The saga surrounding the El Al flight 002 from New York to Israel has not subsided.

Yisrael Hayom reported Tuesday that the shomer Shabbos passengers on the infamous flight from New York to Israel on Friday demanded that El Al pay NIS 50,000 (nearly $14,000) to each of the 180 shomer Shabbos passengers who were on board the plane, and to refund the cost of the flight to each passenger.

In addition to the financial compensation, the passengers demand a public announcement from the company that there were no violent incidents on the part of the shomer Shabbos passengers, and that the rumors circulated after the flight were totally unfounded.

Flight 002 from New York to Tel Aviv was delayed for several hours, causing uproar on the plane following fears that the flight would arrive in Israel after the onset of Shabbos. Many shomer Shabbos passengers asked to be allowed to disembark in New York, but the pilot took off and said that they would make it to Israel on time.

It was then decided to change the route and land the plane in Athens for the shomrei Shabbos passengers. After the landing of the flight in Athens a storm began online. Two of the passengers on the flight claimed that the religious passengers behaved violently towards the flight attendants. After the end of Shabbos, Yehuda Schlesinger, a correspondent for Yisrael Hayom, who was on the plane, wrote: “There was no violence on the part of the passengers, if there was violence, it was on the part of the flight attendants.”

Many other first person accounts of the occurrences on the flight have been reported by Hamodia, and all have the same conclusion.

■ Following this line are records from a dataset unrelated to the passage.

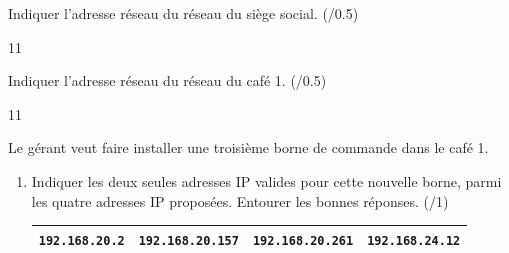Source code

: \documentclass[a4paper,10pt]{report}
\begin{document}
\medskip

\begin{enumerate}
    \begin{minipage}{0.48\linewidth}
        \item Indiquer l'adresse réseau du réseau du siège social. (/0.5)
\end{minipage}\hfill
    \begin{minipage}{0.48\linewidth}
        \begin{answer}{1}{1}    \end{answer}
\end{minipage}

\begin{minipage}{0.48\linewidth}
    \item Indiquer l'adresse réseau du réseau du café 1. (/0.5)
\end{minipage}\hfill
    \begin{minipage}{0.48\linewidth}
        \begin{answer}{1}{1}    \end{answer}
\end{minipage}

\end{enumerate}

\medskip

Le gérant veut faire installer une troisième borne de commande dans le café 1.

\begin{enumerate}[resume]
    \item Indiquer les deux seules adresses IP valides pour cette nouvelle borne, parmi les quatre adresses IP proposées. Entourer les bonnes réponses. (/1)
    \begin{center}
        \begin{tabular}{|c|c|c|c|}
            \hline
            \verb|192.168.20.2| & \verb|192.168.20.157| & \verb|192.168.20.261| & \verb|192.168.24.12|
            \\
            \hline
        \end{tabular}
    \end{center}



\end{enumerate}
    \medskip
\end{document}
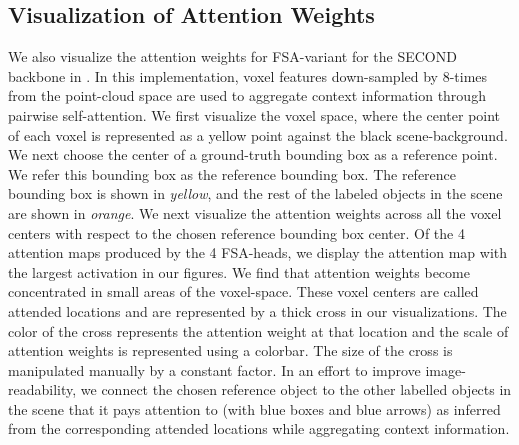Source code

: \documentclass[10pt,twocolumn,letterpaper]{article}
\begin{document}
\subsection{Visualization of Attention Weights}
We also visualize the attention weights for FSA-variant for the SECOND \cite{SECOND} backbone in . In this implementation, voxel features down-sampled by 8-times from the point-cloud space are used to aggregate context information through pairwise self-attention. We first visualize the voxel space, where the center point of each voxel is represented as a yellow point against the black scene-background. We next choose the center of a ground-truth bounding box as a reference point. We refer this bounding box as the reference bounding box. The reference bounding box is shown in \textit{yellow}, and the rest of the labeled objects in the scene are shown in \textit{orange}. We next visualize the attention weights across all the voxel centers with respect to the chosen reference bounding box center. Of the 4 attention maps produced by the 4 FSA-heads, we display the attention map with the largest activation in our figures. We find that attention weights become concentrated in small areas of the voxel-space. These voxel centers are called attended locations and are represented by a thick cross in our visualizations. The color of the cross represents the attention weight at that location and the scale of attention weights is represented using a colorbar. The size of the cross is manipulated manually by a constant factor. In an effort to improve image-readability, we connect the chosen reference object to the other labelled objects in the scene that it pays attention to (with blue boxes and blue arrows) as inferred from the corresponding attended locations while aggregating context information. 
\setlength{\tabcolsep}{16.7pt}
\end{document}
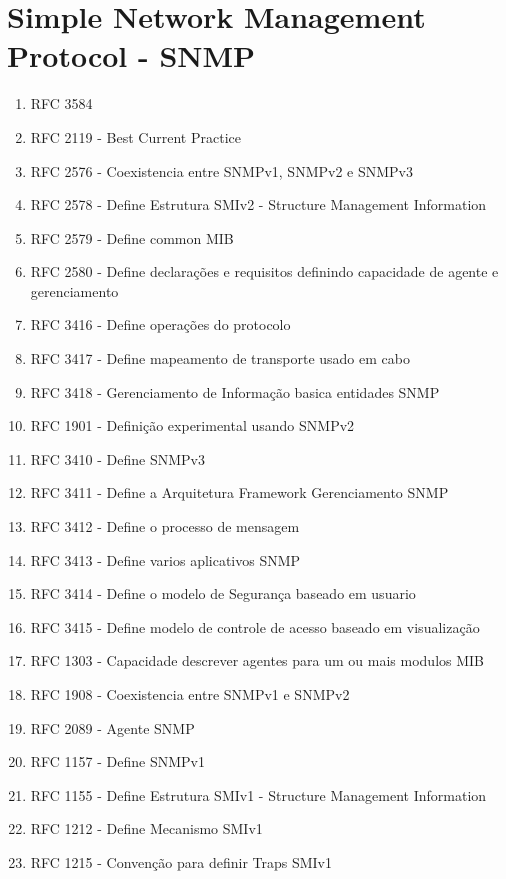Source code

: \documentclass[12pt, brazil, ruledheader, pnumromarab,normaltoc]{abnt}
\begin{document}
\section{Simple Network Management Protocol - SNMP} \label{sec:snmp}
\begin{enumerate}
\item RFC 3584\cite{rfc-3584}
\item RFC 2119 - Best Current Practice
\item RFC 2576 - Coexistencia entre SNMPv1, SNMPv2 e SNMPv3
\item RFC 2578 - Define Estrutura SMIv2 - Structure Management Information
\item RFC 2579 - Define common MIB
\item RFC 2580 - Define declarações e requisitos definindo capacidade de agente e gerenciamento
\item RFC 3416 - Define operações do protocolo
\item RFC 3417 - Define mapeamento de transporte usado em cabo
\item RFC 3418 - Gerenciamento de Informação basica entidades SNMP
\item RFC 1901 - Definição experimental usando SNMPv2
\item RFC 3410 - Define SNMPv3
\item RFC 3411 - Define a Arquitetura Framework Gerenciamento SNMP
\item RFC 3412 - Define o processo de mensagem
\item RFC 3413 - Define varios aplicativos SNMP
\item RFC 3414 - Define o modelo de Segurança baseado em usuario
\item RFC 3415 - Define modelo de controle de acesso baseado em visualização
\item RFC 1303 - Capacidade descrever agentes para um ou mais modulos MIB
\item RFC 1908 - Coexistencia entre SNMPv1 e SNMPv2
\item RFC 2089 - Agente SNMP

\item RFC 1157 - Define SNMPv1
\item RFC 1155 - Define Estrutura SMIv1 - Structure Management Information
\item RFC 1212 - Define Mecanismo SMIv1 
\item RFC 1215 - Convenção para definir Traps SMIv1
\end{enumerate}
\end{document}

Attorney Amit Hadad and Tamar Polack are representing the passengers. In their letter they accuse the crew of lying to the passengers, and of failing to take care of the passengers who were forced to spend Shabbos in Athens, where the plane landed when it became clear that it could not reach Israel before Shabbos. “El Al reserved rooms in Athens for only 53 of the people who were on the plane, when in reality there were 180 people who wanted accommodations,” their letter said. “Many of them had to sleep on the floor.” The letter specifies these and other issues as violations of El Al’s contract of carrier with passengers, and demands compensation for them.

Gonen Ussishkin, CEO of El Al, said that the airline had opened an investigation into the events of the flight. “Unfortunately we have been dragged into a discussion in which two sides are trying to hurl blame at the other. This is against our principles as people and our values as the national airline. We are saddened by this incident. We accept all criticism with understanding, even when it is unpleasant. El Al is the melting pot of Israeli society, and all Israelis together are on our passenger lists.”